Set down exactly the lines in the records below that run from the line with "model-specific rather than" to the line with "MiniMax-M2.7 pay about", inclusive, and nothing more.

→ **Supplied material**
┌──

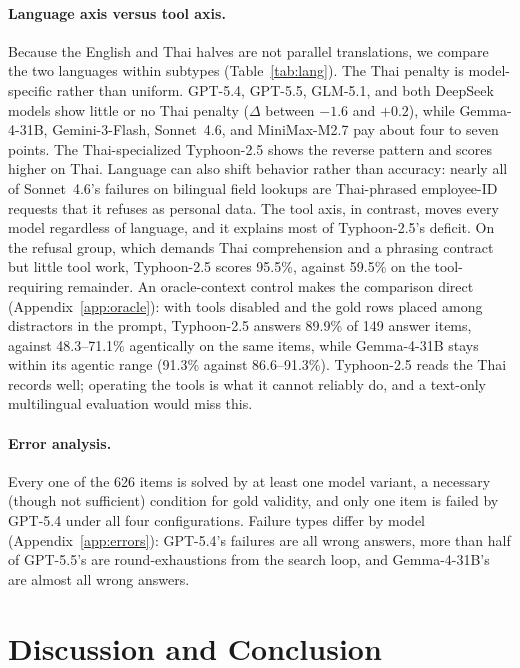 \documentclass[11pt]{article}
\begin{document}
\paragraph{Language axis versus tool axis.} Because the English and Thai halves are not parallel
translations, we compare the two languages within subtypes (Table~\ref{tab:lang}). The Thai penalty is
model-specific rather than uniform. GPT-5.4, GPT-5.5, GLM-5.1, and both DeepSeek models show little or no
Thai penalty ($\Delta$ between $-1.6$ and $+0.2$), while Gemma-4-31B, Gemini-3-Flash, Sonnet~4.6, and
MiniMax-M2.7 pay about four to seven points. The Thai-specialized Typhoon-2.5 shows the reverse pattern and scores higher on Thai.
Language can also shift behavior rather than accuracy: nearly all of Sonnet~4.6's failures on bilingual field
lookups are Thai-phrased employee-ID requests that it refuses as personal data. The tool axis, in
contrast, moves every model regardless of language, and it explains most of Typhoon-2.5's deficit. On the
refusal group, which demands Thai comprehension and a phrasing contract but little tool work, Typhoon-2.5
scores 95.5\%, against 59.5\% on the tool-requiring remainder. An oracle-context control makes the
comparison direct (Appendix~\ref{app:oracle}): with tools disabled and the gold rows placed among
distractors in the prompt, Typhoon-2.5 answers 89.9\% of 149 answer items, against 48.3--71.1\%
agentically on the same items, while Gemma-4-31B stays within its agentic range (91.3\% against
86.6--91.3\%). Typhoon-2.5 reads the Thai records well; operating the tools is what it cannot reliably do,
and a text-only multilingual evaluation would miss this.

\paragraph{Error analysis.} Every one of the 626 items is solved by at least one model variant, a
necessary (though not sufficient) condition for gold validity, and only one item is failed by GPT-5.4
under all four configurations. Failure types differ by model (Appendix~\ref{app:errors}): GPT-5.4's
failures are all wrong answers, more than half of GPT-5.5's are round-exhaustions from the search loop, and
Gemma-4-31B's are almost all wrong answers.

\section{Discussion and Conclusion}
\end{document}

└──

→ **Answer space**
model-specific rather than uniform. GPT-5.4, GPT-5.5, GLM-5.1, and both DeepSeek models show little or no
Thai penalty ($\Delta$ between $-1.6$ and $+0.2$), while Gemma-4-31B, Gemini-3-Flash, Sonnet~4.6, and
MiniMax-M2.7 pay about four to seven points. The Thai-specialized Typhoon-2.5 shows the reverse pattern and scores higher on Thai.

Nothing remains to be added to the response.